In 2011, German artist Michael Najjar began documenting space launches with a Hasselblad camera. He is the first artist permitted to install a camera on a launch tower at close range. In 2019, he placed a sound-activated camera just 80 meters from a Soyuz rocket at the European Spaceport in French Guiana, capturing the moment of ignition.
Najjar’s first visit to Starbase was also in 2019, when he witnessed the first launch of the Starship. In 2023, he returned to SpaceX’s Starbase in South Texas, documenting the historic moment of the world’s largest and most powerful launch system ahead of its first orbital test flight.
The "outer space" series comprises over 70 photographs and several moving-image works, and continues to grow. Starlink (2022) turns to the night sky above Chile’s Atacama Desert, showing the bright trails of SpaceX’s Starlink satellites crossing the stars, confronting the severe light pollution that human-made constellations inflict on astronomical observation and the pristine night sky. Starbase (2022) is a triptych visualizing SpaceX’s futuristic spaceport under construction in Boca Chica, South Texas. Towering Starships, Super Heavy boosters, and the launch tower rise above a vast construction site, contrasting sharply with the nighttime landscape as humanity’s path to a multi‑planetary future takes shape. Starbase II (2023) focuses on the Starship spacecraft during its construction phase. Two tiny workers replacing heat tiles on its outer wall reveal the ship’s staggering scale. Designed to carry up to 100 passengers, the Starship will soon depart from here to the Moon and Mars.
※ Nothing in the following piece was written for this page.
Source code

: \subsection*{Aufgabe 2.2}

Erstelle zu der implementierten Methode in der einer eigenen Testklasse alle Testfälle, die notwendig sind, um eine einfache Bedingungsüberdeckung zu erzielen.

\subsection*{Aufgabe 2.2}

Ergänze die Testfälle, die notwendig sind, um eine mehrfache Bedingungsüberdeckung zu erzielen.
Down to earth (2024) captures the moment a Falcon 9 first-stage rocket successfully landed on a drone ship in November 2021. A long‑exposure light trail compresses launch and landing into a single image, marking how reusability has fundamentally transformed the space industry. Orbital launch mount (2024) turns its lens to SpaceX’s Starship, its fiery exhaust enveloping the angular launch mount, creating a stark tension between heat and cold, stillness and motion. CDF‑X (2025) pays homage to Caspar David Friedrich (1774–1840), the most important German Romantic painter, known for landscapes that convey the spiritual connection between the self and the world. The work places SpaceX’s Starship launch site within Friedrich’s horizon, extending his cosmic contemplation toward a multi‑planetary future and the exploration of Mars.
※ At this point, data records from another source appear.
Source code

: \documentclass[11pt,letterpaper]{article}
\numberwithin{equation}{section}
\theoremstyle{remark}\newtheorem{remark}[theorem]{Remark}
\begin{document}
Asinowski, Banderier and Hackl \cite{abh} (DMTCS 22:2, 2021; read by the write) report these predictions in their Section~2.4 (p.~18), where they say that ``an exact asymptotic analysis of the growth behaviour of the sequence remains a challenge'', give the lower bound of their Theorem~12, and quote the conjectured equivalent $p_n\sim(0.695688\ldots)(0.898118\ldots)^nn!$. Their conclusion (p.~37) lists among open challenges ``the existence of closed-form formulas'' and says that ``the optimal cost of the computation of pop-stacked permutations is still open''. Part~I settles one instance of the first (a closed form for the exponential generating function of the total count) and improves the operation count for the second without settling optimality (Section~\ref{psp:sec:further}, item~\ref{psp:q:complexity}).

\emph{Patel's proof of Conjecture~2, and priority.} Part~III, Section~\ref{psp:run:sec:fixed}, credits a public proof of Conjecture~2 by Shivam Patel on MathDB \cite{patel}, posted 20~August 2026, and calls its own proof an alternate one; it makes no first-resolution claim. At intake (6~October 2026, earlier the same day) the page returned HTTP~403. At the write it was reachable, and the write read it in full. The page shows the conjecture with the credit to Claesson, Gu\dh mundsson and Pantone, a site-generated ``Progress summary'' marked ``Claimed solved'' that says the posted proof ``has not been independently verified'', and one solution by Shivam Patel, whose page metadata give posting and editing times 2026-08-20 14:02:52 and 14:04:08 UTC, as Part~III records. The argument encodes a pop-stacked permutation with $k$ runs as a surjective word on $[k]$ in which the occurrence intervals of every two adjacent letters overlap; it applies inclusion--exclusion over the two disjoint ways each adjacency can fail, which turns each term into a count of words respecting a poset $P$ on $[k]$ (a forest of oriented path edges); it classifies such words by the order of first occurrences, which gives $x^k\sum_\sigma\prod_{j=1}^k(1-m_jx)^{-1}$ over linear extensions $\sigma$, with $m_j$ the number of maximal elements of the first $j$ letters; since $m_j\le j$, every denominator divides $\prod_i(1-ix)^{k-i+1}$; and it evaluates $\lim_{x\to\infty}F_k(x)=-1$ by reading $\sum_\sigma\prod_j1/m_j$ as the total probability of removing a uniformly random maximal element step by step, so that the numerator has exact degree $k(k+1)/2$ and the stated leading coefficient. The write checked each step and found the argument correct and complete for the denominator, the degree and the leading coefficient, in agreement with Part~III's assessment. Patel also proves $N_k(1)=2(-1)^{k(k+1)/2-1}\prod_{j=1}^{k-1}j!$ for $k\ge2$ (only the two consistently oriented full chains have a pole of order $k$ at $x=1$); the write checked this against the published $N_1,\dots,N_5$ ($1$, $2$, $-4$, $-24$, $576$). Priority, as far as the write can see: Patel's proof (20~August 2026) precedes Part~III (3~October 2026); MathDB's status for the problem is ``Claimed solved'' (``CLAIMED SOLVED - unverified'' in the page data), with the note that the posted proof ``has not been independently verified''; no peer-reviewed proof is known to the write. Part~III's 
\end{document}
Beyond museum and institutional collections, Najjar’s work has entered the private collections of technology and financial corporations, becoming an integral part of their spaces and brand narratives. In 2025, SGP, a German audit and consulting firm, installed large-scale photographic and video works by Najjar at its new Ulm campus, addressing themes of technological innovation, space exploration, and climate change. In 2023, Najjar was invited by the Wittenstein Foundation, a non-profit focused on interdisciplinary dialogue, to participate in its symposium series "Enter The Future." Fellow panelists included Prof. Dr. Klaus Schilling, CEO of the Center for Telematics in Würzburg, and Dr. Hans Koenigsmann, former Vice President and Chief Engineer at SpaceX. In 2020, OHB, a leading European space company, commissioned Najjar to create lunar explorers, a monumental 4 x 20 meter mural installed in its main conference room, celebrating the 50th anniversary of the Apollo moon landing.